- DATA EXCERPTS -
○ ○ ○

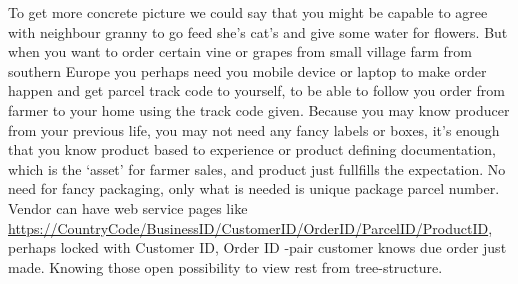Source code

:To get more concrete picture we could say that you might be capable to agree
with neighbour granny to go feed she's cat's and give some water for flowers.
But when you want to order certain vine or grapes from small village farm from
southern Europe you perhaps need you mobile device or laptop to make order
happen and get parcel track code to yourself, to be able to follow you order
from farmer to your home using the track code given. Because you may know
producer from your previous life, you may not need any fancy labels or boxes,
it's enough that you know product based to experience or product defining
documentation, which is the `asset' for farmer sales, and product just
fullfills the expectation. No need for fancy packaging, only what is needed
is unique package parcel number. Vendor can have web service pages like
\url{https://CountryCode/BusinessID/CustomerID/OrderID/ParcelID/ProductID},
perhaps locked with Customer ID, Order ID -pair customer knows due order
just made. Knowing those open possibility to view rest from tree-structure.

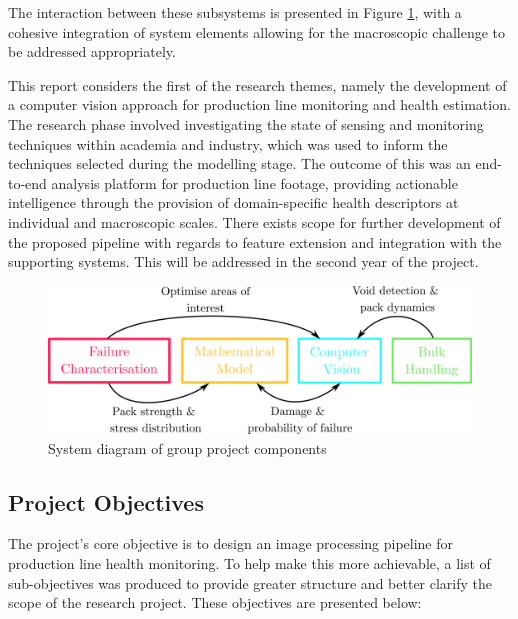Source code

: \documentclass[10pt]{article}
\begin{document}
\noindent The interaction between these subsystems is presented in Figure \ref{fig:SystemDiagram}, with a cohesive integration of system elements allowing for the macroscopic challenge to be addressed appropriately. 

This report considers the first of the research themes, namely the development of a computer vision approach for production line monitoring and health estimation. The research phase involved investigating the state of sensing and monitoring techniques within academia and industry, which was used to inform the techniques selected during the modelling stage. The outcome of this was an end-to-end analysis platform for production line footage, providing actionable intelligence through the provision of domain-specific health descriptors at individual and macroscopic scales. There exists scope for further development of the proposed pipeline with regards to feature extension and integration with the supporting systems. This will be addressed in the second year of the project.

\vfill
\begin{figure}[h!]
\centering
\includegraphics[width=1.0\linewidth]{images/System_Diagram.png}
\caption{System diagram of group project components}
\label{fig:SystemDiagram}
\end{figure}
\vfill

\clearpage
\subsection{Project Objectives}
The project's core objective is to design an image processing pipeline for production line health monitoring. To help make this more achievable, a list of sub-objectives was produced to provide greater structure and better clarify the scope of the research project. These objectives are presented below:
\end{document}

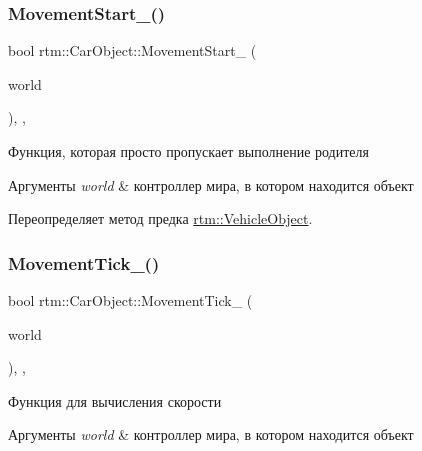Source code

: \subsubsection{\texorpdfstring{Movement\+Start\+\_\+()}{MovementStart\_()}}
{\footnotesize\ttfamily bool rtm\+::\+Car\+Object\+::\+Movement\+Start\+\_\+ (\begin{DoxyParamCaption}\item[{\hyperlink{classrtm_1_1_world_controller}{World\+Controller} $\ast$const}]{world }\end{DoxyParamCaption})\hspace{0.3cm}{\ttfamily [override]}, {\ttfamily [protected]}, {\ttfamily [virtual]}}



Функция, которая просто пропускает выполнение родителя 


\begin{DoxyParams}{Аргументы}
{\em world} & контроллер мира, в котором находится объект \\
\hline
\end{DoxyParams}


Переопределяет метод предка \hyperlink{classrtm_1_1_vehicle_object_aa02e0b8f3fa159939f370938e45abf88}{rtm\+::\+Vehicle\+Object}.

\mbox{\label{classrtm_1_1_car_object_abe89fea4893e244d9f6fb17c596b5ae0}} 
\subsubsection{\texorpdfstring{Movement\+Tick\+\_\+()}{MovementTick\_()}}
{\footnotesize\ttfamily bool rtm\+::\+Car\+Object\+::\+Movement\+Tick\+\_\+ (\begin{DoxyParamCaption}\item[{\hyperlink{classrtm_1_1_world_controller}{World\+Controller} $\ast$const}]{world }\end{DoxyParamCaption})\hspace{0.3cm}{\ttfamily [override]}, {\ttfamily [protected]}, {\ttfamily [virtual]}}



Функция для вычисления скорости 


\begin{DoxyParams}{Аргументы}
{\em world} & контроллер мира, в котором находится объект \\
\hline
\end{DoxyParams}


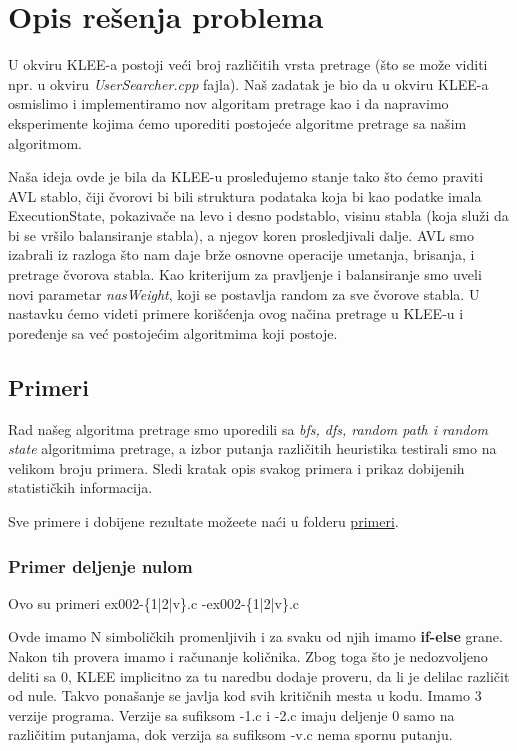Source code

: \documentclass[a4paper]{article}
\begin{document}
{\section{Opis rešenja problema}
\label{sec:opis}
 	
 	U okviru KLEE-a postoji veći broj različitih vrsta pretrage (što se može viditi npr. u okviru \textit{UserSearcher.cpp} fajla). Naš zadatak je bio da u 
 	okviru KLEE-a osmislimo i implementiramo nov algoritam pretrage kao i da napravimo eksperimente kojima ćemo uporediti postojeće algoritme pretrage sa našim algoritmom.
 	
 	Naša ideja ovde je bila da KLEE-u prosleđujemo stanje tako što ćemo praviti AVL stablo, čiji čvorovi bi bili struktura podataka koja bi kao podatke imala ExecutionState, pokazivače na levo i desno podstablo, visinu stabla (koja služi da bi se vršilo balansiranje stabla), a njegov koren prosledjivali dalje. AVL smo izabrali iz razloga što nam daje brže osnovne operacije umetanja, brisanja, i pretrage čvorova stabla. Kao kriterijum za pravljenje i balansiranje smo uveli novi parametar \textit{nasWeight}, koji se postavlja random za sve čvorove stabla. U nastavku ćemo videti primere korišćenja ovog načina pretrage u KLEE-u  i poređenje sa već postojećim algoritmima koji postoje.
 	
 	\subsection{Primeri}
 	
 	Rad našeg algoritma pretrage smo uporedili sa \textit{bfs, dfs, random path i random state} algoritmima pretrage, a izbor putanja različitih heuristika testirali smo na velikom broju primera. Sledi kratak opis svakog primera i prikaz dobijenih statističkih informacija.
 	
 	Sve primere i dobijene rezultate možeete naći u folderu \href{primeri/.}{primeri}.
 	
 	\subsubsection{Primer deljenje nulom}
 	
	 	Ovo su primeri ex002-\{1|2|v\}.c -ex002-\{1|2|v\}.c
	 	
	 	Ovde imamo N simboličkih promenljivih i za svaku od njih imamo \textbf{if-else} grane. Nakon tih provera imamo i računanje količnika. Zbog toga što je nedozvoljeno deliti sa 0, KLEE implicitno za tu naredbu dodaje proveru, da li je delilac različit od nule. Takvo ponašanje se javlja kod svih kritičnih mesta u kodu. Imamo 3 verzije programa. Verzije sa sufiksom -1.c i -2.c imaju deljenje 0 samo na različitim putanjama, dok verzija sa sufiksom -v.c nema spornu putanju.
	 	
}
\end{document}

○ ○ ○

- YOUR ASSIGNMENT -
All lines from the beginning of the entries above to the line containing "southern Europe you", inclusive, should be printed exactly, apart from the pictures.

- OUTPUT FOR THIS TASK -
Source code

:To get more concrete picture we could say that you might be capable to agree
with neighbour granny to go feed she's cat's and give some water for flowers.
But when you want to order certain vine or grapes from small village farm from
southern Europe you perhaps need you mobile device or laptop to make order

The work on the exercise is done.